**Exercise brief**. Return all of the records below verbatim.

**Dataset entries**.
BEGIN

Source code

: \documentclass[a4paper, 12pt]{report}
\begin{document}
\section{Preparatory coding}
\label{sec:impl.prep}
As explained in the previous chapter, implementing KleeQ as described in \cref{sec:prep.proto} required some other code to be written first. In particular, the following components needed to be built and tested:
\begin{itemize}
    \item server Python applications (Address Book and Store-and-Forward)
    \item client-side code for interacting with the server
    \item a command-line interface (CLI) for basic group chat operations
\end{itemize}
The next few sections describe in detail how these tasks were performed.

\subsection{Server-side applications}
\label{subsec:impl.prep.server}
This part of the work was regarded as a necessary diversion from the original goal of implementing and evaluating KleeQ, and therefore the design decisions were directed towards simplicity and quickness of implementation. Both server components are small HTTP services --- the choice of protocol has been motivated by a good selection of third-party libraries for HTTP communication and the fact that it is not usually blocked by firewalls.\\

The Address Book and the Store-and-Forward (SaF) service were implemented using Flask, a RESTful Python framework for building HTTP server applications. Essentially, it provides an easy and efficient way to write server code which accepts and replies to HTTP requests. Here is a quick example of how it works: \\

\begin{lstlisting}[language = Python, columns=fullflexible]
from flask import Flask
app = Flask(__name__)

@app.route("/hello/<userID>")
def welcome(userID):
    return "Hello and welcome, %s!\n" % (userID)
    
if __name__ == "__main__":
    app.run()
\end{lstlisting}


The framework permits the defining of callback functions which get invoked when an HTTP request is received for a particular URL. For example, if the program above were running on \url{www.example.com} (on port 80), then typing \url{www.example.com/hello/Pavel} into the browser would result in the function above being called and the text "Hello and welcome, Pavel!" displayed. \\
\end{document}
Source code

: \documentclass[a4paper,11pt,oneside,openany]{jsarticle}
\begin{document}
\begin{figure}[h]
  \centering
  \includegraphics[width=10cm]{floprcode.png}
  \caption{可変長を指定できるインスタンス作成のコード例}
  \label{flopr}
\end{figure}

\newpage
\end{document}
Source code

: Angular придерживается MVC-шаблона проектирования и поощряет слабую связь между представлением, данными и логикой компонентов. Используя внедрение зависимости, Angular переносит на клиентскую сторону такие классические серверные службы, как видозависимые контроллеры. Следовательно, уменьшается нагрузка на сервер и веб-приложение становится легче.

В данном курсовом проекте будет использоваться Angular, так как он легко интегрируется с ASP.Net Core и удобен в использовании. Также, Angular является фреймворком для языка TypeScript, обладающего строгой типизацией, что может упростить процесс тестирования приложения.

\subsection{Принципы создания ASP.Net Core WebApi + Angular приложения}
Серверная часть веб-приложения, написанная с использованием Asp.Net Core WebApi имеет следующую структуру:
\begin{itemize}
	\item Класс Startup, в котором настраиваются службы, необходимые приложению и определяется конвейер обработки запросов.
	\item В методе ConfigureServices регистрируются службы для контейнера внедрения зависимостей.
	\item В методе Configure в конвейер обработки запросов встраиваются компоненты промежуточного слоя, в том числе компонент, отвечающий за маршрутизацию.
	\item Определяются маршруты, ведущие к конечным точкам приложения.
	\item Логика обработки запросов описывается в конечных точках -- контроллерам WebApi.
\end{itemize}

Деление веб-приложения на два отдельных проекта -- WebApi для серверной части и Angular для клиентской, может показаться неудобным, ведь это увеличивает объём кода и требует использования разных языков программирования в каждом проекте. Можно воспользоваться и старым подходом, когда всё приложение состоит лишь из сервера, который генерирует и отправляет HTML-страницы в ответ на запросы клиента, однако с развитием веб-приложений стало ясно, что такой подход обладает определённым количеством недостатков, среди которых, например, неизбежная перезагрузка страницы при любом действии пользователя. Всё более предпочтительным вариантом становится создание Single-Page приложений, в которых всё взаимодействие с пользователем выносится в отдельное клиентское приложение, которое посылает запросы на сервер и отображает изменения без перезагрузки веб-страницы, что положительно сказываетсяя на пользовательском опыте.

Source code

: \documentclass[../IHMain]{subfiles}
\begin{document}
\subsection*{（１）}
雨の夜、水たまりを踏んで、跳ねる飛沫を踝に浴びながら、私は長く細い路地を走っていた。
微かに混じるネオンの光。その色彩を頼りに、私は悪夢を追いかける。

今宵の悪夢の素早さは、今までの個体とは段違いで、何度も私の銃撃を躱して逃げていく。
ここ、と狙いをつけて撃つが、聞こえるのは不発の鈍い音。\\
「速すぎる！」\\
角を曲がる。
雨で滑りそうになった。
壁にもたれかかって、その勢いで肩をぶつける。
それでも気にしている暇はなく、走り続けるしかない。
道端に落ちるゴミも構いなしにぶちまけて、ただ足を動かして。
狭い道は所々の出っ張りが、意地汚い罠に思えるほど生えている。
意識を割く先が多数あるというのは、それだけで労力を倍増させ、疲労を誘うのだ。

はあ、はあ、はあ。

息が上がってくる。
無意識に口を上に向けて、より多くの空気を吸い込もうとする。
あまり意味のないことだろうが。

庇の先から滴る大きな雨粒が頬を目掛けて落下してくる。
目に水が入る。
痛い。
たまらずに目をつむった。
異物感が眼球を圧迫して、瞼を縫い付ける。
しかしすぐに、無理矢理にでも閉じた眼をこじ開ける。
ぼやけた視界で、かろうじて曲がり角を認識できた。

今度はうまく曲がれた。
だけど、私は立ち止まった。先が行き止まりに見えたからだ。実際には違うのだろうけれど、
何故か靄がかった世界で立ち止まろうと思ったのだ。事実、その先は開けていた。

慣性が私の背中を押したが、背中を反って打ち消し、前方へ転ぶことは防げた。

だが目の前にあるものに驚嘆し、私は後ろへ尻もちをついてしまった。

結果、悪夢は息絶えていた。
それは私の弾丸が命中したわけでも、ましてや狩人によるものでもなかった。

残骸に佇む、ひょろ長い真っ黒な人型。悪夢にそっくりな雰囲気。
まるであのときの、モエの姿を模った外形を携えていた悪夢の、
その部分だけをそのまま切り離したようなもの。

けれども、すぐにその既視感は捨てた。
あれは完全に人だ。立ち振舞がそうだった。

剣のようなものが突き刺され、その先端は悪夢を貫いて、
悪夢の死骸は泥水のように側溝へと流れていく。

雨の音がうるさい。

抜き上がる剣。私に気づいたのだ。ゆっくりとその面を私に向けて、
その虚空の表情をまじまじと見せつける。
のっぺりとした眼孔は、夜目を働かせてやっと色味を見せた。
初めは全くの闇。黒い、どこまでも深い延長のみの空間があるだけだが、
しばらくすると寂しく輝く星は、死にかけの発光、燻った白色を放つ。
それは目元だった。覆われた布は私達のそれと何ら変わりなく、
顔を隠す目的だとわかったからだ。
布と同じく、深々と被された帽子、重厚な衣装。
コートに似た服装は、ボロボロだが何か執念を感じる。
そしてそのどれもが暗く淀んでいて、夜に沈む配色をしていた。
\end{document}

END

**Final answer**.
Source code

: \documentclass[a4paper, 12pt]{report}
\begin{document}
\section{Preparatory coding}
\label{sec:impl.prep}
As explained in the previous chapter, implementing KleeQ as described in \cref{sec:prep.proto} required some other code to be written first. In particular, the following components needed to be built and tested:
\begin{itemize}
    \item server Python applications (Address Book and Store-and-Forward)
    \item client-side code for interacting with the server
    \item a command-line interface (CLI) for basic group chat operations
\end{itemize}
The next few sections describe in detail how these tasks were performed.

\subsection{Server-side applications}
\label{subsec:impl.prep.server}
This part of the work was regarded as a necessary diversion from the original goal of implementing and evaluating KleeQ, and therefore the design decisions were directed towards simplicity and quickness of implementation. Both server components are small HTTP services --- the choice of protocol has been motivated by a good selection of third-party libraries for HTTP communication and the fact that it is not usually blocked by firewalls.\\

The Address Book and the Store-and-Forward (SaF) service were implemented using Flask, a RESTful Python framework for building HTTP server applications. Essentially, it provides an easy and efficient way to write server code which accepts and replies to HTTP requests. Here is a quick example of how it works: \\

\begin{lstlisting}[language = Python, columns=fullflexible]
from flask import Flask
app = Flask(__name__)

@app.route("/hello/<userID>")
def welcome(userID):
    return "Hello and welcome, %s!\n" % (userID)
    
if __name__ == "__main__":
    app.run()
\end{lstlisting}


The framework permits the defining of callback functions which get invoked when an HTTP request is received for a particular URL. For example, if the program above were running on \url{www.example.com} (on port 80), then typing \url{www.example.com/hello/Pavel} into the browser would result in the function above being called and the text "Hello and welcome, Pavel!" displayed. \\
\end{document}
Source code

: \documentclass[a4paper,11pt,oneside,openany]{jsarticle}
\begin{document}
\begin{figure}[h]
  \centering
  \includegraphics[width=10cm]{floprcode.png}
  \caption{可変長を指定できるインスタンス作成のコード例}
  \label{flopr}
\end{figure}

\newpage
\end{document}
Source code

: Angular придерживается MVC-шаблона проектирования и поощряет слабую связь между представлением, данными и логикой компонентов. Используя внедрение зависимости, Angular переносит на клиентскую сторону такие классические серверные службы, как видозависимые контроллеры. Следовательно, уменьшается нагрузка на сервер и веб-приложение становится легче.

В данном курсовом проекте будет использоваться Angular, так как он легко интегрируется с ASP.Net Core и удобен в использовании. Также, Angular является фреймворком для языка TypeScript, обладающего строгой типизацией, что может упростить процесс тестирования приложения.

\subsection{Принципы создания ASP.Net Core WebApi + Angular приложения}
Серверная часть веб-приложения, написанная с использованием Asp.Net Core WebApi имеет следующую структуру:
\begin{itemize}
	\item Класс Startup, в котором настраиваются службы, необходимые приложению и определяется конвейер обработки запросов.
	\item В методе ConfigureServices регистрируются службы для контейнера внедрения зависимостей.
	\item В методе Configure в конвейер обработки запросов встраиваются компоненты промежуточного слоя, в том числе компонент, отвечающий за маршрутизацию.
	\item Определяются маршруты, ведущие к конечным точкам приложения.
	\item Логика обработки запросов описывается в конечных точках -- контроллерам WebApi.
\end{itemize}

Деление веб-приложения на два отдельных проекта -- WebApi для серверной части и Angular для клиентской, может показаться неудобным, ведь это увеличивает объём кода и требует использования разных языков программирования в каждом проекте. Можно воспользоваться и старым подходом, когда всё приложение состоит лишь из сервера, который генерирует и отправляет HTML-страницы в ответ на запросы клиента, однако с развитием веб-приложений стало ясно, что такой подход обладает определённым количеством недостатков, среди которых, например, неизбежная перезагрузка страницы при любом действии пользователя. Всё более предпочтительным вариантом становится создание Single-Page приложений, в которых всё взаимодействие с пользователем выносится в отдельное клиентское приложение, которое посылает запросы на сервер и отображает изменения без перезагрузки веб-страницы, что положительно сказываетсяя на пользовательском опыте.

Source code

: \documentclass[../IHMain]{subfiles}
\begin{document}
\subsection*{（１）}
雨の夜、水たまりを踏んで、跳ねる飛沫を踝に浴びながら、私は長く細い路地を走っていた。
微かに混じるネオンの光。その色彩を頼りに、私は悪夢を追いかける。

今宵の悪夢の素早さは、今までの個体とは段違いで、何度も私の銃撃を躱して逃げていく。
ここ、と狙いをつけて撃つが、聞こえるのは不発の鈍い音。\\
「速すぎる！」\\
角を曲がる。
雨で滑りそうになった。
壁にもたれかかって、その勢いで肩をぶつける。
それでも気にしている暇はなく、走り続けるしかない。
道端に落ちるゴミも構いなしにぶちまけて、ただ足を動かして。
狭い道は所々の出っ張りが、意地汚い罠に思えるほど生えている。
意識を割く先が多数あるというのは、それだけで労力を倍増させ、疲労を誘うのだ。

はあ、はあ、はあ。

息が上がってくる。
無意識に口を上に向けて、より多くの空気を吸い込もうとする。
あまり意味のないことだろうが。

庇の先から滴る大きな雨粒が頬を目掛けて落下してくる。
目に水が入る。
痛い。
たまらずに目をつむった。
異物感が眼球を圧迫して、瞼を縫い付ける。
しかしすぐに、無理矢理にでも閉じた眼をこじ開ける。
ぼやけた視界で、かろうじて曲がり角を認識できた。

今度はうまく曲がれた。
だけど、私は立ち止まった。先が行き止まりに見えたからだ。実際には違うのだろうけれど、
何故か靄がかった世界で立ち止まろうと思ったのだ。事実、その先は開けていた。

慣性が私の背中を押したが、背中を反って打ち消し、前方へ転ぶことは防げた。

だが目の前にあるものに驚嘆し、私は後ろへ尻もちをついてしまった。

結果、悪夢は息絶えていた。
それは私の弾丸が命中したわけでも、ましてや狩人によるものでもなかった。

残骸に佇む、ひょろ長い真っ黒な人型。悪夢にそっくりな雰囲気。
まるであのときの、モエの姿を模った外形を携えていた悪夢の、
その部分だけをそのまま切り離したようなもの。

けれども、すぐにその既視感は捨てた。
あれは完全に人だ。立ち振舞がそうだった。

剣のようなものが突き刺され、その先端は悪夢を貫いて、
悪夢の死骸は泥水のように側溝へと流れていく。

雨の音がうるさい。

抜き上がる剣。私に気づいたのだ。ゆっくりとその面を私に向けて、
その虚空の表情をまじまじと見せつける。
のっぺりとした眼孔は、夜目を働かせてやっと色味を見せた。
初めは全くの闇。黒い、どこまでも深い延長のみの空間があるだけだが、
しばらくすると寂しく輝く星は、死にかけの発光、燻った白色を放つ。
それは目元だった。覆われた布は私達のそれと何ら変わりなく、
顔を隠す目的だとわかったからだ。
布と同じく、深々と被された帽子、重厚な衣装。
コートに似た服装は、ボロボロだが何か執念を感じる。
そしてそのどれもが暗く淀んでいて、夜に沈む配色をしていた。
\end{document}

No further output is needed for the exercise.